Everyone, everywhere, is taking their time but going nowhere.
I don't know where I'll be in 50 years or 20 years. I don't know where I'll be in a month or three months. There are only a few things that I really want to keep. The rest are fluid, coming and going, never sinking their roots in and getting attached. I don't sink my roots in. I've learned not to. I've learned that no matter what you have, and no matter where you are, and no matter who you are, you can lose it. Everything around us is reminding us of that, every day. Every breath we take reminds us that one day our lungs will be still, and they will turn grey and they will deflate and they will fall apart and turn into dust. Steve Jobs is dead. Isn't that crazy? There are homeless people that live longer than he did, homeless people who beg for money to buy whiskey for breakfast every day and sleep on concrete and here, in America, a person with billions of dollars can't make it to 60. How long will I make it? Where will I be when I'm dying?

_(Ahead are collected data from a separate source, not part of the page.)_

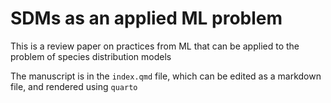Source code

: # SDMs as an applied ML problem

This is a review paper on practices from ML that can be applied to the problem of species distribution models

The manuscript is in the `index.qmd` file, which can be edited as a markdown file, and rendered using `quarto`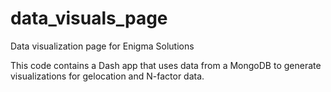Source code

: # data_visuals_page
Data visualization page for Enigma Solutions

This code contains a Dash app that uses data from a MongoDB to generate visualizations for gelocation and N-factor data.
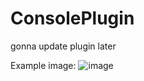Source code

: # ConsolePlugin

gonna update plugin later

Example image:
![image](https://user-images.githubusercontent.com/55250747/228060084-d56cebd1-2cf6-4419-9c92-b6df00f4bbac.png)
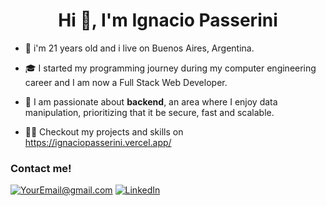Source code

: 
<h1 align="center">Hi 👋, I'm Ignacio Passerini </h1>

- 👦 i'm 21 years old and i live on Buenos Aires, Argentina.

- 🎓 I started my programming journey during my computer engineering career and I am now a Full Stack Web Developer.

- 💾 I am passionate about **backend**, an area where I enjoy data manipulation, prioritizing that it be secure, fast and scalable.

- 👨‍💻 Checkout my projects and skills on https://ignaciopasserini.vercel.app/

### Contact me!
<a href="mailto:ignaciopasser@gmail.com">![YourEmail@gmail.com](https://img.shields.io/badge/Gmail-D14836?style=for-the-badge&logo=gmail&logoColor=white)</a>
<a href="https://www.linkedin.com/in/ignacio-passerini" target="_blank" rel="noreferrer">![LinkedIn](https://img.shields.io/badge/LinkedIn-0077B5?style=for-the-badge&logo=linkedin&logoColor=white)</a>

I hope it's something hard and fast. I hope it hits and hurts and then it's gone and I hope I know it's my time. I hope I'm not begging my mind to keep holding on while my body gives up. I think, though, that's how people feel. I think people generally know, and know it's different, and know they have to give up. You don't just live and want to live and REALLY try to live, and die anyway. Sometimes it takes years for a person's mind to go. I want to write a will. Maybe I will.
If I'm lost at sea...
We're headed to nowhere, but nowhere is somewhere to me.